Digital Magpie

Ooh, ooh, look - shiny things!

Prevalent Synchronicity

Maybe it’s just an idea whose time has come, but in the past few days there’ve been 2 prevalent database systems announced for Clojure: FleetDB and Persister.

Prevalent Databases

The idea behind prevalent databases has been around for a while being, if not ‘popularised’ exactly, at least pushed by the guys behind Prevayler. Here’s how they describe them:

Prevayler is an open source object persistence library for Java. It is an implementation of the Prevalent System design pattern, in which business objects are kept live in memory and transactions are journaled for system recovery.

Fleet DB

While Mark McGranaghan’s Fleet DB doesn’t use the term prevalent database, but right now that’s basically what it is. The core of Fleet DB is a Clojure based append-only log based database; it provides a native clojure query language (with built in query optimiser), schema-less records, indexes, and a server with a JSON based network protocol.

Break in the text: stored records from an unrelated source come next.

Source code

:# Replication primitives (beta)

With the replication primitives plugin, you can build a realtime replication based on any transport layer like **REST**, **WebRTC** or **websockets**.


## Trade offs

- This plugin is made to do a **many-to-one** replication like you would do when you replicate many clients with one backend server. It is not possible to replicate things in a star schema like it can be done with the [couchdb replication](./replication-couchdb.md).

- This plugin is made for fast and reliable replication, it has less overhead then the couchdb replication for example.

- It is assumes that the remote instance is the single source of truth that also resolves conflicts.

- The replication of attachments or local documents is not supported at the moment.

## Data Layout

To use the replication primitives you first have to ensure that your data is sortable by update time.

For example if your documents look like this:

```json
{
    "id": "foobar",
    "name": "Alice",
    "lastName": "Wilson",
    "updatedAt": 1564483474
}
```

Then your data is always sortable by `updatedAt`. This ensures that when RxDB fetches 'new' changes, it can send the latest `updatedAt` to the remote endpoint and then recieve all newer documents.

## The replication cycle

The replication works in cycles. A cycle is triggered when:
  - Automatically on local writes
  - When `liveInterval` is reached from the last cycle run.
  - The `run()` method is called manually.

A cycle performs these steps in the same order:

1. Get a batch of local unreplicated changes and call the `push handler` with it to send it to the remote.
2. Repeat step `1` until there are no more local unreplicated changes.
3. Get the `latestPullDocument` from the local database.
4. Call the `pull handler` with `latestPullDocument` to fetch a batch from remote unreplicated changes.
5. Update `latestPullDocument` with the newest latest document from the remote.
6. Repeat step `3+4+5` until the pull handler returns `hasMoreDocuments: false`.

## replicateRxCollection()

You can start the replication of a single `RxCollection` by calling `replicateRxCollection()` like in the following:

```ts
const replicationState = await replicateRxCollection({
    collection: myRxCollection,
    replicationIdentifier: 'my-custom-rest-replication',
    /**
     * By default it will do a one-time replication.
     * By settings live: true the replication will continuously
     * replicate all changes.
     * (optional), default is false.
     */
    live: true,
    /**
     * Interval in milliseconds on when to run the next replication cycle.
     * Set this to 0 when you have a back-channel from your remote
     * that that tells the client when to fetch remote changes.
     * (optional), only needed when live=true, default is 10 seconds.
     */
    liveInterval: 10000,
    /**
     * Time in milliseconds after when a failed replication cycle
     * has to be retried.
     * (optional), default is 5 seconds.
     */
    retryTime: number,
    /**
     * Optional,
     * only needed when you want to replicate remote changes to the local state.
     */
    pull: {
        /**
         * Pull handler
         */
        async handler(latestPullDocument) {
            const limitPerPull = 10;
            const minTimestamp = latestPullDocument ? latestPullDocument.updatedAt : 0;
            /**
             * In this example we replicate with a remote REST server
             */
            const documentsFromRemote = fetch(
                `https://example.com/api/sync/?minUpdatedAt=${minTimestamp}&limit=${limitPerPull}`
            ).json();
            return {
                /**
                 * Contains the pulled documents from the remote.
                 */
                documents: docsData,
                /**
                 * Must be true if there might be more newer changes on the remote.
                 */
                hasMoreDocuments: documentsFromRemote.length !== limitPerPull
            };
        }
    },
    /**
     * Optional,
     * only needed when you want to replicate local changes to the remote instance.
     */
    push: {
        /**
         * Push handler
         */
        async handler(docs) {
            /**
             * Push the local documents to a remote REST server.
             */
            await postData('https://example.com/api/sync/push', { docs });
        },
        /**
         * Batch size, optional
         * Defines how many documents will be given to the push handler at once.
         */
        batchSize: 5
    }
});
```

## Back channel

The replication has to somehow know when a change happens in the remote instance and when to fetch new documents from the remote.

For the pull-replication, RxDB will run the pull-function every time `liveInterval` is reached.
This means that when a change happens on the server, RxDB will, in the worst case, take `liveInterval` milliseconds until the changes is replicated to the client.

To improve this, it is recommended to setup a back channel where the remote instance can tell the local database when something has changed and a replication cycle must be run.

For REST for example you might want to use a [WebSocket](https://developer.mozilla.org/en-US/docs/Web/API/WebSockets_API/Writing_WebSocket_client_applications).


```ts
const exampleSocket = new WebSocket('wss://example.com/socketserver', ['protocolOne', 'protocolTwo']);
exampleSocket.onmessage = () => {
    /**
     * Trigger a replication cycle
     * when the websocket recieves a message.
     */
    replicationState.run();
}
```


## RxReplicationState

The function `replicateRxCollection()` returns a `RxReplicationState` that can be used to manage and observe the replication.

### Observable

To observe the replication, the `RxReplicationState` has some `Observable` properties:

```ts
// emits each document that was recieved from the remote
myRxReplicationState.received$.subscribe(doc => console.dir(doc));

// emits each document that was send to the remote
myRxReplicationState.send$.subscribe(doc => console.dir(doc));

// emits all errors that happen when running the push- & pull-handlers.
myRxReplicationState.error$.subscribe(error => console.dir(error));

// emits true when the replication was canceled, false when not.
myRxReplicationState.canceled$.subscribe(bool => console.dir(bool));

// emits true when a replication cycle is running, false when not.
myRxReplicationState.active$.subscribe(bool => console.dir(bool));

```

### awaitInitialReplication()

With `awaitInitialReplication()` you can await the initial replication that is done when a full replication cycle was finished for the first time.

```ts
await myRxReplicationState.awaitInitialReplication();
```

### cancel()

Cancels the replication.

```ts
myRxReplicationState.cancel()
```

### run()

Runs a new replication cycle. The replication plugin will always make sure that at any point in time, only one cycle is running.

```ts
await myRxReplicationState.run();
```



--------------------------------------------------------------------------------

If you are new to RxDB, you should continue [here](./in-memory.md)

For a new new project Fleet DB also has a good set of documentation and it sounds like Mark has some big plans for it in the future. As an added benefit there are also clients for the network protocol in languages other than Clojure (Ruby officially, and a set of Python bindings in development).

Persister

Sergey Didenko’s Simple Persistence for Clojure project is a much less ambitious offering, but with the really cool feature of being a single (255 line, ~11KB) file that you could just drop into your project and start using - that’s pretty lightweight! From the read me file:

Simple Persistence for Clojure is a journal-based persistence library for Clojure programs. It follows “Prevalent system” design pattern.

The intended usage is assist you in making a prevalent system. Thus you work with your in-memory data and wrap every writing call into one of (apply-transaction*) macros. A nice feature is that the log files are just Clojure code: transactions are logged as a valid Clojure code, so they are easy to read and run separately.